* What the task asks
From the material that follows, count the lines with the word "termites" in them. Reply with the number only.

* Supplied data
:::

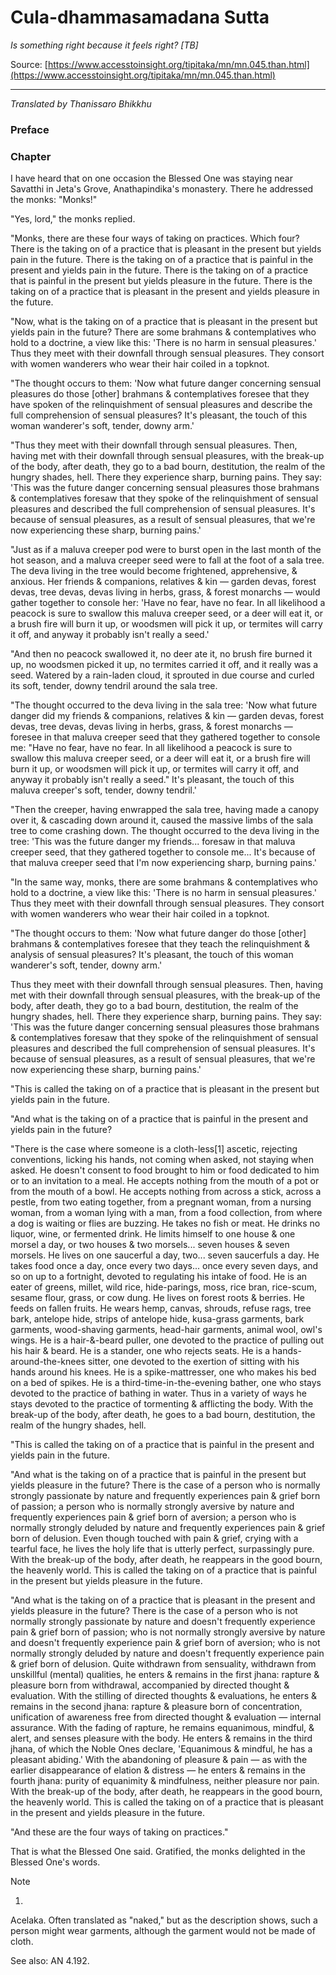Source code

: # Cula-dhammasamadana Sutta

*Is something right because it feels right? [TB]*

Source: [https://www.accesstoinsight.org/tipitaka/mn/mn.045.than.html](https://www.accesstoinsight.org/tipitaka/mn/mn.045.than.html)

---

*Translated by Thanissaro Bhikkhu*

### Preface

### Chapter

I have heard that on one occasion the Blessed One was staying near Savatthi in Jeta's Grove, Anathapindika's monastery. There he addressed the monks: "Monks!"

"Yes, lord," the monks replied.

"Monks, there are these four ways of taking on practices. Which four? There is the taking on of a practice that is pleasant in the present but yields pain in the future. There is the taking on of a practice that is painful in the present and yields pain in the future. There is the taking on of a practice that is painful in the present but yields pleasure in the future. There is the taking on of a practice that is pleasant in the present and yields pleasure in the future.

"Now, what is the taking on of a practice that is pleasant in the present but yields pain in the future? There are some brahmans & contemplatives who hold to a doctrine, a view like this: 'There is no harm in sensual pleasures.' Thus they meet with their downfall through sensual pleasures. They consort with women wanderers who wear their hair coiled in a topknot.

"The thought occurs to them: 'Now what future danger concerning sensual pleasures do those [other] brahmans & contemplatives foresee that they have spoken of the relinquishment of sensual pleasures and describe the full comprehension of sensual pleasures? It's pleasant, the touch of this woman wanderer's soft, tender, downy arm.'

"Thus they meet with their downfall through sensual pleasures. Then, having met with their downfall through sensual pleasures, with the break-up of the body, after death, they go to a bad bourn, destitution, the realm of the hungry shades, hell. There they experience sharp, burning pains. They say: 'This was the future danger concerning sensual pleasures those brahmans & contemplatives foresaw that they spoke of the relinquishment of sensual pleasures and described the full comprehension of sensual pleasures. It's because of sensual pleasures, as a result of sensual pleasures, that we're now experiencing these sharp, burning pains.'

"Just as if a maluva creeper pod were to burst open in the last month of the hot season, and a maluva creeper seed were to fall at the foot of a sala tree. The deva living in the tree would become frightened, apprehensive, & anxious. Her friends & companions, relatives & kin — garden devas, forest devas, tree devas, devas living in herbs, grass, & forest monarchs — would gather together to console her: 'Have no fear, have no fear. In all likelihood a peacock is sure to swallow this maluva creeper seed, or a deer will eat it, or a brush fire will burn it up, or woodsmen will pick it up, or termites will carry it off, and anyway it probably isn't really a seed.'

"And then no peacock swallowed it, no deer ate it, no brush fire burned it up, no woodsmen picked it up, no termites carried it off, and it really was a seed. Watered by a rain-laden cloud, it sprouted in due course and curled its soft, tender, downy tendril around the sala tree.

"The thought occurred to the deva living in the sala tree: 'Now what future danger did my friends & companions, relatives & kin — garden devas, forest devas, tree devas, devas living in herbs, grass, & forest monarchs — foresee in that maluva creeper seed that they gathered together to console me: "Have no fear, have no fear. In all likelihood a peacock is sure to swallow this maluva creeper seed, or a deer will eat it, or a brush fire will burn it up, or woodsmen will pick it up, or termites will carry it off, and anyway it probably isn't really a seed." It's pleasant, the touch of this maluva creeper's soft, tender, downy tendril.'

"Then the creeper, having enwrapped the sala tree, having made a canopy over it, & cascading down around it, caused the massive limbs of the sala tree to come crashing down. The thought occurred to the deva living in the tree: 'This was the future danger my friends... foresaw in that maluva creeper seed, that they gathered together to console me... It's because of that maluva creeper seed that I'm now experiencing sharp, burning pains.'

"In the same way, monks, there are some brahmans & contemplatives who hold to a doctrine, a view like this: 'There is no harm in sensual pleasures.' Thus they meet with their downfall through sensual pleasures. They consort with women wanderers who wear their hair coiled in a topknot.

"The thought occurs to them: 'Now what future danger do those [other] brahmans & contemplatives foresee that they teach the relinquishment & analysis of sensual pleasures? It's pleasant, the touch of this woman wanderer's soft, tender, downy arm.'

Thus they meet with their downfall through sensual pleasures. Then, having met with their downfall through sensual pleasures, with the break-up of the body, after death, they go to a bad bourn, destitution, the realm of the hungry shades, hell. There they experience sharp, burning pains. They say: 'This was the future danger concerning sensual pleasures those brahmans & contemplatives foresaw that they spoke of the relinquishment of sensual pleasures and described the full comprehension of sensual pleasures. It's because of sensual pleasures, as a result of sensual pleasures, that we're now experiencing these sharp, burning pains.'

"This is called the taking on of a practice that is pleasant in the present but yields pain in the future.

"And what is the taking on of a practice that is painful in the present and yields pain in the future?

"There is the case where someone is a cloth-less[1] ascetic, rejecting conventions, licking his hands, not coming when asked, not staying when asked. He doesn't consent to food brought to him or food dedicated to him or to an invitation to a meal. He accepts nothing from the mouth of a pot or from the mouth of a bowl. He accepts nothing from across a stick, across a pestle, from two eating together, from a pregnant woman, from a nursing woman, from a woman lying with a man, from a food collection, from where a dog is waiting or flies are buzzing. He takes no fish or meat. He drinks no liquor, wine, or fermented drink. He limits himself to one house & one morsel a day, or two houses & two morsels... seven houses & seven morsels. He lives on one saucerful a day, two... seven saucerfuls a day. He takes food once a day, once every two days... once every seven days, and so on up to a fortnight, devoted to regulating his intake of food. He is an eater of greens, millet, wild rice, hide-parings, moss, rice bran, rice-scum, sesame flour, grass, or cow dung. He lives on forest roots & berries. He feeds on fallen fruits. He wears hemp, canvas, shrouds, refuse rags, tree bark, antelope hide, strips of antelope hide, kusa-grass garments, bark garments, wood-shaving garments, head-hair garments, animal wool, owl's wings. He is a hair-&-beard puller, one devoted to the practice of pulling out his hair & beard. He is a stander, one who rejects seats. He is a hands-around-the-knees sitter, one devoted to the exertion of sitting with his hands around his knees. He is a spike-mattresser, one who makes his bed on a bed of spikes. He is a third-time-in-the-evening bather, one who stays devoted to the practice of bathing in water. Thus in a variety of ways he stays devoted to the practice of tormenting & afflicting the body. With the break-up of the body, after death, he goes to a bad bourn, destitution, the realm of the hungry shades, hell.

"This is called the taking on of a practice that is painful in the present and yields pain in the future.

"And what is the taking on of a practice that is painful in the present but yields pleasure in the future? There is the case of a person who is normally strongly passionate by nature and frequently experiences pain & grief born of passion; a person who is normally strongly aversive by nature and frequently experiences pain & grief born of aversion; a person who is normally strongly deluded by nature and frequently experiences pain & grief born of delusion. Even though touched with pain & grief, crying with a tearful face, he lives the holy life that is utterly perfect, surpassingly pure. With the break-up of the body, after death, he reappears in the good bourn, the heavenly world. This is called the taking on of a practice that is painful in the present but yields pleasure in the future.

"And what is the taking on of a practice that is pleasant in the present and yields pleasure in the future? There is the case of a person who is not normally strongly passionate by nature and doesn't frequently experience pain & grief born of passion; who is not normally strongly aversive by nature and doesn't frequently experience pain & grief born of aversion; who is not normally strongly deluded by nature and doesn't frequently experience pain & grief born of delusion. Quite withdrawn from sensuality, withdrawn from unskillful (mental) qualities, he enters & remains in the first jhana: rapture & pleasure born from withdrawal, accompanied by directed thought & evaluation. With the stilling of directed thoughts & evaluations, he enters & remains in the second jhana: rapture & pleasure born of concentration, unification of awareness free from directed thought & evaluation — internal assurance. With the fading of rapture, he remains equanimous, mindful, & alert, and senses pleasure with the body. He enters & remains in the third jhana, of which the Noble Ones declare, 'Equanimous & mindful, he has a pleasant abiding.' With the abandoning of pleasure & pain — as with the earlier disappearance of elation & distress — he enters & remains in the fourth jhana: purity of equanimity & mindfulness, neither pleasure nor pain. With the break-up of the body, after death, he reappears in the good bourn, the heavenly world. This is called the taking on of a practice that is pleasant in the present and yields pleasure in the future.

"And these are the four ways of taking on practices."

That is what the Blessed One said. Gratified, the monks delighted in the Blessed One's words.

Note

1.

Acelaka. Often translated as "naked," but as the description shows, such a person might wear garments, although the garment would not be made of cloth.

See also: AN 4.192.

:::

* Task response
3